What Trumponomics 2.0 could bring is, therefore, highlighted next:
- Constitution: Despite the likely unconstitutionality of some lockdown measures, greater state and local independence and competition should be allowed and encouraged along with “draining the swamp” of the “alphabet soup” of “deep state” agencies and “regulatory dark matter”.
- Tax: Federal corporate, business, and individual tax rates need to be dramatically reduced below the OECD average, along with drastically simplifying tax laws, codes, and regulations.
- Obamacare: This needs to be repealed and replaced. But the replacement must be free market-oriented and ready to go first, unlike in 2017. The key is private sector choice and competition.
- Energy: The power and growth of the federal energy and environment bureaucracies should be audited, slowed, stopped, reduced, and retired over time, in order to further release private energy.
- Regulations: The “high hanging fruit” regulations should be reformed and removed, with the focus being on replacing high-priced government regulating with low-priced competition regulating.
- Infrastructure: There is no need for federal, state, or local government provision, funding, or finance, given that economics and the experience of Australia show these monopolies are not natural.
- Trade: There hasn’t been much genuine free trade since before World War I, including under the corrupt WTO and with the re-communizing China.
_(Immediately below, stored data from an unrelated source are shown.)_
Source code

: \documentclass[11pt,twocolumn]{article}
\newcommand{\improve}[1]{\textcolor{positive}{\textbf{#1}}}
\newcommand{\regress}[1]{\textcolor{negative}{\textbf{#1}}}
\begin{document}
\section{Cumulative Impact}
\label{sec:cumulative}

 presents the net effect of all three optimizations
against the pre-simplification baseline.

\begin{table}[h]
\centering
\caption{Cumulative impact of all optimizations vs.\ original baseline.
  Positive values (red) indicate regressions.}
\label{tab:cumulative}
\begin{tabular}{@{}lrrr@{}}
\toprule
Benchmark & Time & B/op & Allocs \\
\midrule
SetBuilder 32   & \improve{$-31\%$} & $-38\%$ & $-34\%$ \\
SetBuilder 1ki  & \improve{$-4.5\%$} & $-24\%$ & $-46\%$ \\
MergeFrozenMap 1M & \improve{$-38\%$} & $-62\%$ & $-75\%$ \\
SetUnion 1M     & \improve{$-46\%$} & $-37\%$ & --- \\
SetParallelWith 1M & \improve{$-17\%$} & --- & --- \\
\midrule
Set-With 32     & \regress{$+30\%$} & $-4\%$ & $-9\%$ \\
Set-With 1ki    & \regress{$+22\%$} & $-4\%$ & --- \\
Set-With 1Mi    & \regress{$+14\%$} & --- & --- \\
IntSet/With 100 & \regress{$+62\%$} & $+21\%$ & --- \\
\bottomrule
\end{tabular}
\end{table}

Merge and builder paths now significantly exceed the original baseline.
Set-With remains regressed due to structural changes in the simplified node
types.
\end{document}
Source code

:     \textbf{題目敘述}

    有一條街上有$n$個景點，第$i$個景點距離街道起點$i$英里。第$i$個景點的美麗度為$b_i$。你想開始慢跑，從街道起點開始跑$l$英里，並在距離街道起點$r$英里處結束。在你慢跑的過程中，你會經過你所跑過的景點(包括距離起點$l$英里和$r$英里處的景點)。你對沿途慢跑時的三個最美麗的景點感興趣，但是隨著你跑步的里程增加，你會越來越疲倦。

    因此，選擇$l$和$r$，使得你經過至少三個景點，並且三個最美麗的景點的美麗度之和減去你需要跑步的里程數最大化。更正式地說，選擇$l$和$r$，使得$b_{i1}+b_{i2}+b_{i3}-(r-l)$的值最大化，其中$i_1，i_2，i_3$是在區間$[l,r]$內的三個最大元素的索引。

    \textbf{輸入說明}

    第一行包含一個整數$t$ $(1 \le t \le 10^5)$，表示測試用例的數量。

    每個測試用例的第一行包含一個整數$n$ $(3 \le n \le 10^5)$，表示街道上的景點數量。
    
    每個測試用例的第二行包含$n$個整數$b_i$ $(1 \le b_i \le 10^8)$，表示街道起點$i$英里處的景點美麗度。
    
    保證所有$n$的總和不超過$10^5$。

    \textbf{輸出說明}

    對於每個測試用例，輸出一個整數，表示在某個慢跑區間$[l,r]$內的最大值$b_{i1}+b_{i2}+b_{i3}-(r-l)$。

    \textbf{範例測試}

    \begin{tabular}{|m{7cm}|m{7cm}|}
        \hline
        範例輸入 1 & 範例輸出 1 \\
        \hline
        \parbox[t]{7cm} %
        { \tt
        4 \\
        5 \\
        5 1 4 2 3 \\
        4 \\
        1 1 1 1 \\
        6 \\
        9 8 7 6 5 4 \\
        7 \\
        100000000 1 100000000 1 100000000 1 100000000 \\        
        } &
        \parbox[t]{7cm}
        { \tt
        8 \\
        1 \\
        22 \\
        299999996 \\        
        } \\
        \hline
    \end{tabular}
Blow it all up and build up the more reliable Anglosphere and a new, broad Liberty-sphere.
- Immigration: No more open-borders immigration, illegal or legal, until welfare socialism and crony capitalism have been minimized and the rule of law and property rights have been restored.
- Spending: The goal for many in the GOP of a balanced budget is at best of secondary importance compared to slashing spending on empire-building, monopoly-creation, and disincentives to work.
- Money: The most important commodity in any economy should no longer be enslaved by a government-backed cartel run by the Fed, which regularly fuels inflationary bubbles and busts.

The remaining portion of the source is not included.